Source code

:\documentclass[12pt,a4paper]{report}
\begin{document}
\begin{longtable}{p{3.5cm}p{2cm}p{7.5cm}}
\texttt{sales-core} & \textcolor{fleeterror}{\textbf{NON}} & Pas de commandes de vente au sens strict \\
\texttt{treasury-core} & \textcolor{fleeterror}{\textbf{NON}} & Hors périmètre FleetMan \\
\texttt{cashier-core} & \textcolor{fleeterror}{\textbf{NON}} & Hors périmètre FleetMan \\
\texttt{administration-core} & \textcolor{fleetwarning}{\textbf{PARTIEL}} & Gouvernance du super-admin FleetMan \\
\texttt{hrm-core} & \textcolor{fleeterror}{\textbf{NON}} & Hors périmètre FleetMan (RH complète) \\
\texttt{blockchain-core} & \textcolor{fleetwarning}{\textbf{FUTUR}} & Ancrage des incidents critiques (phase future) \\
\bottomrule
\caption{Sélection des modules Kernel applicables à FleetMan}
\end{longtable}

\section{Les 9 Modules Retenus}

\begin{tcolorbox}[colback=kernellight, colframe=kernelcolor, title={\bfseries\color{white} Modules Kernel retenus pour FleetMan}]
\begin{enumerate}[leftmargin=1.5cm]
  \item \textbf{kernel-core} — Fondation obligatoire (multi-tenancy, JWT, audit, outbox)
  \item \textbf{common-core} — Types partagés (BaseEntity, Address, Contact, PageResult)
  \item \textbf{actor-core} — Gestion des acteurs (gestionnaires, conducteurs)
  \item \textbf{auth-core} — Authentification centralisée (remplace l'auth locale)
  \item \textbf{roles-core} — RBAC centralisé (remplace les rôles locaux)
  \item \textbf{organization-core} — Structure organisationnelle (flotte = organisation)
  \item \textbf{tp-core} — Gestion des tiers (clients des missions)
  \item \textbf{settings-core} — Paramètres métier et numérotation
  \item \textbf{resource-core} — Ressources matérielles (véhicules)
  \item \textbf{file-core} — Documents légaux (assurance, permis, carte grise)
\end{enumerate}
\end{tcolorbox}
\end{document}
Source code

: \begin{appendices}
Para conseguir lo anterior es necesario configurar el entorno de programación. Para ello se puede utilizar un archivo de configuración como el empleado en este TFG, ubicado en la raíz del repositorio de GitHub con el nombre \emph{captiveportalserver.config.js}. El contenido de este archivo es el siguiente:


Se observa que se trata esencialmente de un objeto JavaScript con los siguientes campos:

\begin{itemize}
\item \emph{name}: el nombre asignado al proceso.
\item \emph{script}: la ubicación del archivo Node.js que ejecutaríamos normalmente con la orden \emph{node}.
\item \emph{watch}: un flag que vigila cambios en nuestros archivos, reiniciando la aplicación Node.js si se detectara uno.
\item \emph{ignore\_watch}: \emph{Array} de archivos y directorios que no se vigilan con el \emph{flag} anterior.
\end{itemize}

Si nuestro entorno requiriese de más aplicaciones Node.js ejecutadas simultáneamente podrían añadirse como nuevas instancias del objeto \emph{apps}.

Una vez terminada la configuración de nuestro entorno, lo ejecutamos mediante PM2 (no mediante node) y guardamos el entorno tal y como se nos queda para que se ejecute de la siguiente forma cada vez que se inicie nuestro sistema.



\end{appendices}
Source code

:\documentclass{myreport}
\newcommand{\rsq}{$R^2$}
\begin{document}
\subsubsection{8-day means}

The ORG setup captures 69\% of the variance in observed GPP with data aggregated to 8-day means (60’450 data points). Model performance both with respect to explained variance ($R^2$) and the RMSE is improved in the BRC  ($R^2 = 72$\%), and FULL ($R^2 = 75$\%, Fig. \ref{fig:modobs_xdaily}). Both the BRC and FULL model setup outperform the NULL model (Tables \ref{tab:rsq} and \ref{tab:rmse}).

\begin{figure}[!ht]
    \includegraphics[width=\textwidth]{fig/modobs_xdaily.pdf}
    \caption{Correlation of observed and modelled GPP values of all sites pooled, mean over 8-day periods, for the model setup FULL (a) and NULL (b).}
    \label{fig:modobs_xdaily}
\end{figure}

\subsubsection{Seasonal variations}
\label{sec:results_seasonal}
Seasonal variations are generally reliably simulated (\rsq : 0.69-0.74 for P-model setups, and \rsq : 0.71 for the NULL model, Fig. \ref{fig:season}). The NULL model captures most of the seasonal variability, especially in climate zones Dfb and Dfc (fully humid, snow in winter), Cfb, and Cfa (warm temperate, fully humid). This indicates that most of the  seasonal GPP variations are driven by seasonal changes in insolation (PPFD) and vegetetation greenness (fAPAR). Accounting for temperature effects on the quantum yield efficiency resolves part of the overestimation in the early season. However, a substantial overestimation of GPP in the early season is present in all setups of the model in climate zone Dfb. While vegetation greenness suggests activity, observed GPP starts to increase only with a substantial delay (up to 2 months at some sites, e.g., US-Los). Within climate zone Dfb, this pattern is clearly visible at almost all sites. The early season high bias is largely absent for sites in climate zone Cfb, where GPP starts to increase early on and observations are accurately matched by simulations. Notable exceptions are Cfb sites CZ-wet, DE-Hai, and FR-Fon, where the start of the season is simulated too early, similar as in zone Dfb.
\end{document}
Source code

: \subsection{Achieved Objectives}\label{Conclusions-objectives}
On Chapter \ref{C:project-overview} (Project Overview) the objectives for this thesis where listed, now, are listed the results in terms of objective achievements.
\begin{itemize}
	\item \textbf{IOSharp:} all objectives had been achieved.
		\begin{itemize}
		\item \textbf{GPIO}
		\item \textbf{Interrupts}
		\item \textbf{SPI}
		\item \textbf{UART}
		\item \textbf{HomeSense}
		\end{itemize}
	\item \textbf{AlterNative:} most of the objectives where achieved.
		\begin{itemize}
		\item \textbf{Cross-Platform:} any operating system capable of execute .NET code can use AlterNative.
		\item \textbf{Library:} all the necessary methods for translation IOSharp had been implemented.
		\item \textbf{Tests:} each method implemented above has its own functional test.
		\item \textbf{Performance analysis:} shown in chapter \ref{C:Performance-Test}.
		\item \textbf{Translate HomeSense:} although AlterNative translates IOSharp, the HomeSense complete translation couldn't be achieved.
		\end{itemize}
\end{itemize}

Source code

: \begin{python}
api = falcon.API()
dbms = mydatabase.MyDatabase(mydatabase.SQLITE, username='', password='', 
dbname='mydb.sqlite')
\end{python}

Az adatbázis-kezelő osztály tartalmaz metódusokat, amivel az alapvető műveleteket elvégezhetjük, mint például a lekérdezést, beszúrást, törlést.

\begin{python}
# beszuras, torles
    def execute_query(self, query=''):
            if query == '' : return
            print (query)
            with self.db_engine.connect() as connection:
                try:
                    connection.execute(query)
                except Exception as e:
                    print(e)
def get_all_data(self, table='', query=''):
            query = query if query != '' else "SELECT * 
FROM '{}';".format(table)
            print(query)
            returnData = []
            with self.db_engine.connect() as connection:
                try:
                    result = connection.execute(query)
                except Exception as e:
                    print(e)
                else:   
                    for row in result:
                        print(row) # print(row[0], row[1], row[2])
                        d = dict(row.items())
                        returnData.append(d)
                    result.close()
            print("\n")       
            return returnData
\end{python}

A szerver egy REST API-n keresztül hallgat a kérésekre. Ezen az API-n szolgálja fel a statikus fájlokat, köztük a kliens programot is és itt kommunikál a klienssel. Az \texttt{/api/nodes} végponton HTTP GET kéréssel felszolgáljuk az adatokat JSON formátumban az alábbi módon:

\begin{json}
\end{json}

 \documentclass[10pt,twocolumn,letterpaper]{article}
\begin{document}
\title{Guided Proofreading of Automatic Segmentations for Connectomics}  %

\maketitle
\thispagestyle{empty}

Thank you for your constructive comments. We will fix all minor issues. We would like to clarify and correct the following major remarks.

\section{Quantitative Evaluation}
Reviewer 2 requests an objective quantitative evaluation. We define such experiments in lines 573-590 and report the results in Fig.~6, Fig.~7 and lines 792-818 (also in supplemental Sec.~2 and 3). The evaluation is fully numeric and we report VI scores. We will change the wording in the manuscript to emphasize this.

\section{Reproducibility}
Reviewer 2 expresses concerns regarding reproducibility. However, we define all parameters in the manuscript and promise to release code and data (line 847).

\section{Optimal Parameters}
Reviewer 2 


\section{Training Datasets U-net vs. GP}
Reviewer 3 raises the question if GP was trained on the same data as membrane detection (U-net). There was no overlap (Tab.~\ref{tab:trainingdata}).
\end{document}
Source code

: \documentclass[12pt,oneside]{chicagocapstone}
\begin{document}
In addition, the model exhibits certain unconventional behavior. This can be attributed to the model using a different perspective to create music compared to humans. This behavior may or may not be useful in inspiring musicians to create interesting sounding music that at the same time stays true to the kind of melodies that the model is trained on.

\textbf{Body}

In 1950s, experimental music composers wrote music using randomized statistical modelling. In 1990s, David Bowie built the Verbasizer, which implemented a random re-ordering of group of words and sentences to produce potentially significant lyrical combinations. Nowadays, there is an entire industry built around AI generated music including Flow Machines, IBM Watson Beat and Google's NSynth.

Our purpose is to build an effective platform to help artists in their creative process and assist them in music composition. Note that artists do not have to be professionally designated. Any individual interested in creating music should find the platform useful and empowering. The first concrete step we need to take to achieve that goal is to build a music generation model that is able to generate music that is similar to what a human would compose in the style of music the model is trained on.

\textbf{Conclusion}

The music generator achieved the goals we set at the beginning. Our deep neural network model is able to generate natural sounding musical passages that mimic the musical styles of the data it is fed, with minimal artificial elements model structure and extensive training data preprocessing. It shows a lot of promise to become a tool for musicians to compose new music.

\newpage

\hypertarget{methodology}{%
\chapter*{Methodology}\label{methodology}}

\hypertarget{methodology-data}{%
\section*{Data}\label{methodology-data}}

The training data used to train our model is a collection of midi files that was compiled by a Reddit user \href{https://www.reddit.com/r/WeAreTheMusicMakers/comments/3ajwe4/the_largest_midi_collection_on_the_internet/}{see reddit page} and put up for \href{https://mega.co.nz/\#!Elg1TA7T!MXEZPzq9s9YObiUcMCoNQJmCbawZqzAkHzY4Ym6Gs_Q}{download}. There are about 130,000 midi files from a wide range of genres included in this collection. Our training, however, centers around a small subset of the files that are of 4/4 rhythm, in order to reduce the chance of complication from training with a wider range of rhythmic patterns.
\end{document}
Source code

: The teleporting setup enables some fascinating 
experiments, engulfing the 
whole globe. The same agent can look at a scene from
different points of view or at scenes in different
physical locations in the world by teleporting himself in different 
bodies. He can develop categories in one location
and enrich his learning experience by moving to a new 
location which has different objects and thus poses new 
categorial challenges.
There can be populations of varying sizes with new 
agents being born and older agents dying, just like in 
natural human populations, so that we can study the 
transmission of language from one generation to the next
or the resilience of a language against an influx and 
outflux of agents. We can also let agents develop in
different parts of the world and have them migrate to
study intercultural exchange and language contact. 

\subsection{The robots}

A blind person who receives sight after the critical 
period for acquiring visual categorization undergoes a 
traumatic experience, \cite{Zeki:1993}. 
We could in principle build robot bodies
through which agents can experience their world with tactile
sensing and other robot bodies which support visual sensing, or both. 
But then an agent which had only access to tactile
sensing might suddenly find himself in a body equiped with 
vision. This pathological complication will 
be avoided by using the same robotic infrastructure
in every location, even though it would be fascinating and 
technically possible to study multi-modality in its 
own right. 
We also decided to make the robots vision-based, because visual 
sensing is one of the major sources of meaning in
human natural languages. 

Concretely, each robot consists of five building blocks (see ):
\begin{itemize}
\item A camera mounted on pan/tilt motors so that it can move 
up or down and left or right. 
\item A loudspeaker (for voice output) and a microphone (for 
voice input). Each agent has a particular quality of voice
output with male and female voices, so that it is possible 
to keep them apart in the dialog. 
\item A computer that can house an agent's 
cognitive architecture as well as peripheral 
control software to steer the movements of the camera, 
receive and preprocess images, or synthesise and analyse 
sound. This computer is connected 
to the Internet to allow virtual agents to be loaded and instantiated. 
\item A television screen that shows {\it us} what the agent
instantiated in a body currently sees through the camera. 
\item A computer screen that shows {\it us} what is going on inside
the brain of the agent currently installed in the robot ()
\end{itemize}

*Exercise brief*: Copy each line of the listing that includes "caption".

*Response below*:
\caption{Sélection des modules Kernel applicables à FleetMan}
    \caption{Correlation of observed and modelled GPP values of all sites pooled, mean over 8-day periods, for the model setup FULL (a) and NULL (b).}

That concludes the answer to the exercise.